Hearts in Atlantis (opening in U.S. theaters on Sept. 28) works in this way. In fact, it works EXACTLY in this way. The whole film plays like a dream remembered. Quite possibly the most captivating experience I have had in a movie theater in weeks, director Scott Hicks teams with the late cinematographer Piotr Sobocinski and a terrific cast to give us two hours of pure movie magic.

SEE THIS MOVIE!

Anthony Hopkins stars as Ted Brautigan, a mysterious drifter who rents a room from poor widow Elizabeth Garfield (Hope Davis). Brautigan quickly strikes up a friendship with her son, Bobby (Anton Yelchin, in a performance that is nothing short of a revelation). Bobby has just celebrated his 11th birthday, and the only gift his mother could afford was a library card. Ted takes the boy under his wing, introducing him to great literature and paying him $1 a week to read him the newspaper. The year is 1960, and a buck a week was big money to a boy who dreams only of owning the perfectly polished Schwinn bicycle in the store window in his small Connecticut town.

But Bobby senses there is a catch. Reading Ted comics and sports scores and news headlines is not worth such a wage. What else does this odd old man want from him? Ted admires the boy insight. He tells him that he is on the run from "lowmen in the Dickensian sense," bad guys who wear dark suits and drive flashy cars. They hunt for him by putting up lost puppy posters in towns around the country, alerting their network of undercover evildoers. This was the time of J. Edgar Hoover and Communism. Suspicion ran rampant. And Ted has something the lowmen want.

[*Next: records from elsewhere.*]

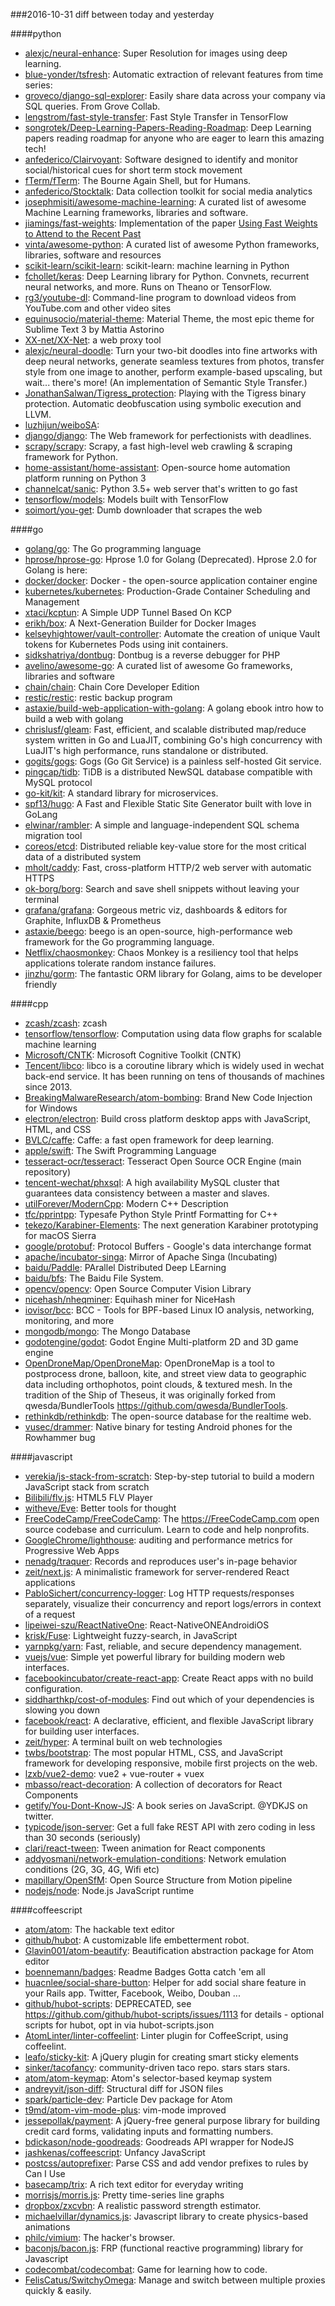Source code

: ###2016-10-31
diff between today and yesterday

####python
* [alexjc/neural-enhance](https://github.com/alexjc/neural-enhance): Super Resolution for images using deep learning.
* [blue-yonder/tsfresh](https://github.com/blue-yonder/tsfresh): Automatic extraction of relevant features from time series:
* [groveco/django-sql-explorer](https://github.com/groveco/django-sql-explorer): Easily share data across your company via SQL queries. From Grove Collab.
* [lengstrom/fast-style-transfer](https://github.com/lengstrom/fast-style-transfer): Fast Style Transfer in TensorFlow 
* [songrotek/Deep-Learning-Papers-Reading-Roadmap](https://github.com/songrotek/Deep-Learning-Papers-Reading-Roadmap): Deep Learning papers reading roadmap for anyone who are eager to learn this amazing tech!
* [anfederico/Clairvoyant](https://github.com/anfederico/Clairvoyant): Software designed to identify and monitor social/historical cues for short term stock movement
* [fTerm/fTerm](https://github.com/fTerm/fTerm): The Bourne Again Shell, but for Humans.
* [anfederico/Stocktalk](https://github.com/anfederico/Stocktalk): Data collection toolkit for social media analytics
* [josephmisiti/awesome-machine-learning](https://github.com/josephmisiti/awesome-machine-learning): A curated list of awesome Machine Learning frameworks, libraries and software.
* [jiamings/fast-weights](https://github.com/jiamings/fast-weights): Implementation of the paper [Using Fast Weights to Attend to the Recent Past](https://arxiv.org/abs/1610.06258)
* [vinta/awesome-python](https://github.com/vinta/awesome-python): A curated list of awesome Python frameworks, libraries, software and resources
* [scikit-learn/scikit-learn](https://github.com/scikit-learn/scikit-learn): scikit-learn: machine learning in Python
* [fchollet/keras](https://github.com/fchollet/keras): Deep Learning library for Python. Convnets, recurrent neural networks, and more. Runs on Theano or TensorFlow.
* [rg3/youtube-dl](https://github.com/rg3/youtube-dl): Command-line program to download videos from YouTube.com and other video sites
* [equinusocio/material-theme](https://github.com/equinusocio/material-theme): Material Theme, the most epic theme for Sublime Text 3 by Mattia Astorino
* [XX-net/XX-Net](https://github.com/XX-net/XX-Net): a web proxy tool
* [alexjc/neural-doodle](https://github.com/alexjc/neural-doodle): Turn your two-bit doodles into fine artworks with deep neural networks, generate seamless textures from photos, transfer style from one image to another, perform example-based upscaling, but wait... there's more! (An implementation of Semantic Style Transfer.)
* [JonathanSalwan/Tigress_protection](https://github.com/JonathanSalwan/Tigress_protection): Playing with the Tigress binary protection. Automatic deobfuscation using symbolic execution and LLVM.
* [luzhijun/weiboSA](https://github.com/luzhijun/weiboSA): 
* [django/django](https://github.com/django/django): The Web framework for perfectionists with deadlines.
* [scrapy/scrapy](https://github.com/scrapy/scrapy): Scrapy, a fast high-level web crawling & scraping framework for Python.
* [home-assistant/home-assistant](https://github.com/home-assistant/home-assistant):  Open-source home automation platform running on Python 3
* [channelcat/sanic](https://github.com/channelcat/sanic): Python 3.5+ web server that's written to go fast
* [tensorflow/models](https://github.com/tensorflow/models): Models built with TensorFlow
* [soimort/you-get](https://github.com/soimort/you-get):  Dumb downloader that scrapes the web

####go
* [golang/go](https://github.com/golang/go): The Go programming language
* [hprose/hprose-go](https://github.com/hprose/hprose-go): Hprose 1.0 for Golang (Deprecated). Hprose 2.0 for Golang is here:
* [docker/docker](https://github.com/docker/docker): Docker - the open-source application container engine
* [kubernetes/kubernetes](https://github.com/kubernetes/kubernetes): Production-Grade Container Scheduling and Management
* [xtaci/kcptun](https://github.com/xtaci/kcptun): A Simple UDP Tunnel Based On KCP
* [erikh/box](https://github.com/erikh/box): A Next-Generation Builder for Docker Images
* [kelseyhightower/vault-controller](https://github.com/kelseyhightower/vault-controller): Automate the creation of unique Vault tokens for Kubernetes Pods using init containers.
* [sidkshatriya/dontbug](https://github.com/sidkshatriya/dontbug): Dontbug is a reverse debugger for PHP
* [avelino/awesome-go](https://github.com/avelino/awesome-go): A curated list of awesome Go frameworks, libraries and software
* [chain/chain](https://github.com/chain/chain): Chain Core Developer Edition
* [restic/restic](https://github.com/restic/restic): restic backup program
* [astaxie/build-web-application-with-golang](https://github.com/astaxie/build-web-application-with-golang): A golang ebook intro how to build a web with golang
* [chrislusf/gleam](https://github.com/chrislusf/gleam): Fast, efficient, and scalable distributed map/reduce system written in Go and LuaJIT, combining Go's high concurrency with LuaJIT's high performance, runs standalone or distributed.
* [gogits/gogs](https://github.com/gogits/gogs): Gogs (Go Git Service) is a painless self-hosted Git service.
* [pingcap/tidb](https://github.com/pingcap/tidb): TiDB is a distributed NewSQL database compatible with MySQL protocol
* [go-kit/kit](https://github.com/go-kit/kit): A standard library for microservices.
* [spf13/hugo](https://github.com/spf13/hugo): A Fast and Flexible Static Site Generator built with love in GoLang
* [elwinar/rambler](https://github.com/elwinar/rambler): A simple and language-independent SQL schema migration tool
* [coreos/etcd](https://github.com/coreos/etcd): Distributed reliable key-value store for the most critical data of a distributed system
* [mholt/caddy](https://github.com/mholt/caddy): Fast, cross-platform HTTP/2 web server with automatic HTTPS
* [ok-borg/borg](https://github.com/ok-borg/borg): Search and save shell snippets without leaving your terminal
* [grafana/grafana](https://github.com/grafana/grafana): Gorgeous metric viz, dashboards & editors for Graphite, InfluxDB & Prometheus
* [astaxie/beego](https://github.com/astaxie/beego): beego is an open-source, high-performance web framework for the Go programming language.
* [Netflix/chaosmonkey](https://github.com/Netflix/chaosmonkey): Chaos Monkey is a resiliency tool that helps applications tolerate random instance failures.
* [jinzhu/gorm](https://github.com/jinzhu/gorm): The fantastic ORM library for Golang, aims to be developer friendly

####cpp
* [zcash/zcash](https://github.com/zcash/zcash): zcash
* [tensorflow/tensorflow](https://github.com/tensorflow/tensorflow): Computation using data flow graphs for scalable machine learning
* [Microsoft/CNTK](https://github.com/Microsoft/CNTK): Microsoft Cognitive Toolkit (CNTK)
* [Tencent/libco](https://github.com/Tencent/libco): libco is a coroutine library which is widely used in wechat back-end service. It has been running on tens of thousands of machines since 2013.
* [BreakingMalwareResearch/atom-bombing](https://github.com/BreakingMalwareResearch/atom-bombing): Brand New Code Injection for Windows
* [electron/electron](https://github.com/electron/electron): Build cross platform desktop apps with JavaScript, HTML, and CSS
* [BVLC/caffe](https://github.com/BVLC/caffe): Caffe: a fast open framework for deep learning.
* [apple/swift](https://github.com/apple/swift): The Swift Programming Language
* [tesseract-ocr/tesseract](https://github.com/tesseract-ocr/tesseract): Tesseract Open Source OCR Engine (main repository)
* [tencent-wechat/phxsql](https://github.com/tencent-wechat/phxsql): A high availability MySQL cluster that guarantees data consistency between a master and slaves.
* [utilForever/ModernCpp](https://github.com/utilForever/ModernCpp): Modern C++ Description
* [tfc/pprintpp](https://github.com/tfc/pprintpp): Typesafe Python Style Printf Formatting for C++
* [tekezo/Karabiner-Elements](https://github.com/tekezo/Karabiner-Elements): The next generation Karabiner prototyping for macOS Sierra
* [google/protobuf](https://github.com/google/protobuf): Protocol Buffers - Google's data interchange format
* [apache/incubator-singa](https://github.com/apache/incubator-singa): Mirror of Apache Singa (Incubating)
* [baidu/Paddle](https://github.com/baidu/Paddle): PArallel Distributed Deep LEarning
* [baidu/bfs](https://github.com/baidu/bfs): The Baidu File System.
* [opencv/opencv](https://github.com/opencv/opencv): Open Source Computer Vision Library
* [nicehash/nheqminer](https://github.com/nicehash/nheqminer): Equihash miner for NiceHash
* [iovisor/bcc](https://github.com/iovisor/bcc): BCC - Tools for BPF-based Linux IO analysis, networking, monitoring, and more
* [mongodb/mongo](https://github.com/mongodb/mongo): The Mongo Database
* [godotengine/godot](https://github.com/godotengine/godot): Godot Engine  Multi-platform 2D and 3D game engine
* [OpenDroneMap/OpenDroneMap](https://github.com/OpenDroneMap/OpenDroneMap): OpenDroneMap is a tool to postprocess drone, balloon, kite, and street view data to geographic data including orthophotos, point clouds, & textured mesh. In the tradition of the Ship of Theseus, it was originally forked from qwesda/BundlerTools https://github.com/qwesda/BundlerTools.
* [rethinkdb/rethinkdb](https://github.com/rethinkdb/rethinkdb): The open-source database for the realtime web.
* [vusec/drammer](https://github.com/vusec/drammer): Native binary for testing Android phones for the Rowhammer bug

####javascript
* [verekia/js-stack-from-scratch](https://github.com/verekia/js-stack-from-scratch): Step-by-step tutorial to build a modern JavaScript stack from scratch
* [Bilibili/flv.js](https://github.com/Bilibili/flv.js): HTML5 FLV Player
* [witheve/Eve](https://github.com/witheve/Eve): Better tools for thought
* [FreeCodeCamp/FreeCodeCamp](https://github.com/FreeCodeCamp/FreeCodeCamp): The https://FreeCodeCamp.com open source codebase and curriculum. Learn to code and help nonprofits.
* [GoogleChrome/lighthouse](https://github.com/GoogleChrome/lighthouse): auditing and performance metrics for Progressive Web Apps
* [nenadg/traquer](https://github.com/nenadg/traquer): Records and reproduces user's in-page behavior
* [zeit/next.js](https://github.com/zeit/next.js): A minimalistic framework for server-rendered React applications
* [PabloSichert/concurrency-logger](https://github.com/PabloSichert/concurrency-logger): Log HTTP requests/responses separately, visualize their concurrency and report logs/errors in context of a request
* [lipeiwei-szu/ReactNativeOne](https://github.com/lipeiwei-szu/ReactNativeOne): React-NativeONEAndroidiOS
* [krisk/Fuse](https://github.com/krisk/Fuse): Lightweight fuzzy-search, in JavaScript
* [yarnpkg/yarn](https://github.com/yarnpkg/yarn):  Fast, reliable, and secure dependency management.
* [vuejs/vue](https://github.com/vuejs/vue): Simple yet powerful library for building modern web interfaces.
* [facebookincubator/create-react-app](https://github.com/facebookincubator/create-react-app): Create React apps with no build configuration.
* [siddharthkp/cost-of-modules](https://github.com/siddharthkp/cost-of-modules): Find out which of your dependencies is slowing you down 
* [facebook/react](https://github.com/facebook/react): A declarative, efficient, and flexible JavaScript library for building user interfaces.
* [zeit/hyper](https://github.com/zeit/hyper): A terminal built on web technologies
* [twbs/bootstrap](https://github.com/twbs/bootstrap): The most popular HTML, CSS, and JavaScript framework for developing responsive, mobile first projects on the web.
* [lzxb/vue2-demo](https://github.com/lzxb/vue2-demo): vue2 + vue-router + vuex 
* [mbasso/react-decoration](https://github.com/mbasso/react-decoration): A collection of decorators for React Components
* [getify/You-Dont-Know-JS](https://github.com/getify/You-Dont-Know-JS): A book series on JavaScript. @YDKJS on twitter.
* [typicode/json-server](https://github.com/typicode/json-server): Get a full fake REST API with zero coding in less than 30 seconds (seriously)
* [clari/react-tween](https://github.com/clari/react-tween): Tween animation for React components
* [addyosmani/network-emulation-conditions](https://github.com/addyosmani/network-emulation-conditions): Network emulation conditions (2G, 3G, 4G, Wifi etc) 
* [mapillary/OpenSfM](https://github.com/mapillary/OpenSfM): Open Source Structure from Motion pipeline
* [nodejs/node](https://github.com/nodejs/node): Node.js JavaScript runtime 

####coffeescript
* [atom/atom](https://github.com/atom/atom): The hackable text editor
* [github/hubot](https://github.com/github/hubot): A customizable life embetterment robot.
* [Glavin001/atom-beautify](https://github.com/Glavin001/atom-beautify):  Beautification abstraction package for Atom editor
* [boennemann/badges](https://github.com/boennemann/badges):  Readme Badges  Gotta catch 'em all
* [huacnlee/social-share-button](https://github.com/huacnlee/social-share-button): Helper for add social share feature in your Rails app. Twitter, Facebook, Weibo, Douban ...
* [github/hubot-scripts](https://github.com/github/hubot-scripts): DEPRECATED, see https://github.com/github/hubot-scripts/issues/1113 for details - optional scripts for hubot, opt in via hubot-scripts.json
* [AtomLinter/linter-coffeelint](https://github.com/AtomLinter/linter-coffeelint): Linter plugin for CoffeeScript, using coffeelint.
* [leafo/sticky-kit](https://github.com/leafo/sticky-kit): A jQuery plugin for creating smart sticky elements
* [sinker/tacofancy](https://github.com/sinker/tacofancy): community-driven taco repo. stars stars stars.
* [atom/atom-keymap](https://github.com/atom/atom-keymap): Atom's selector-based keymap system
* [andreyvit/json-diff](https://github.com/andreyvit/json-diff): Structural diff for JSON files
* [spark/particle-dev](https://github.com/spark/particle-dev): Particle Dev package for Atom
* [t9md/atom-vim-mode-plus](https://github.com/t9md/atom-vim-mode-plus): vim-mode improved
* [jessepollak/payment](https://github.com/jessepollak/payment):  A jQuery-free general purpose library for building credit card forms, validating inputs and formatting numbers.
* [bdickason/node-goodreads](https://github.com/bdickason/node-goodreads): Goodreads API wrapper for NodeJS
* [jashkenas/coffeescript](https://github.com/jashkenas/coffeescript): Unfancy JavaScript
* [postcss/autoprefixer](https://github.com/postcss/autoprefixer): Parse CSS and add vendor prefixes to rules by Can I Use
* [basecamp/trix](https://github.com/basecamp/trix): A rich text editor for everyday writing
* [morrisjs/morris.js](https://github.com/morrisjs/morris.js): Pretty time-series line graphs
* [dropbox/zxcvbn](https://github.com/dropbox/zxcvbn): A realistic password strength estimator.
* [michaelvillar/dynamics.js](https://github.com/michaelvillar/dynamics.js): Javascript library to create physics-based animations
* [philc/vimium](https://github.com/philc/vimium): The hacker's browser.
* [baconjs/bacon.js](https://github.com/baconjs/bacon.js): FRP (functional reactive programming) library for Javascript
* [codecombat/codecombat](https://github.com/codecombat/codecombat): Game for learning how to code.
* [FelisCatus/SwitchyOmega](https://github.com/FelisCatus/SwitchyOmega): Manage and switch between multiple proxies quickly & easily.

I enjoyed Hearts in Atlantis on three levels. It is a fantastic coming-of-age story that centers around Bobby and his first love, the angelic Carol Gerber (Mika Boorem). The film's most whimsical sequence takes place at a town carnival in which Ted's tutelage and special powers start to rub off on Bobby and he not only foils a shyster performing card tricks, he also shares with Carol their first kiss-"the kiss by which all others will be measured," Ted tells him. This is one of the most genuinely sweet and unabashedly romantic scenes in recent memory (my preview audience actually let out a collective "Awwwww!"). And it was one of the few perfect movie moments of 2001.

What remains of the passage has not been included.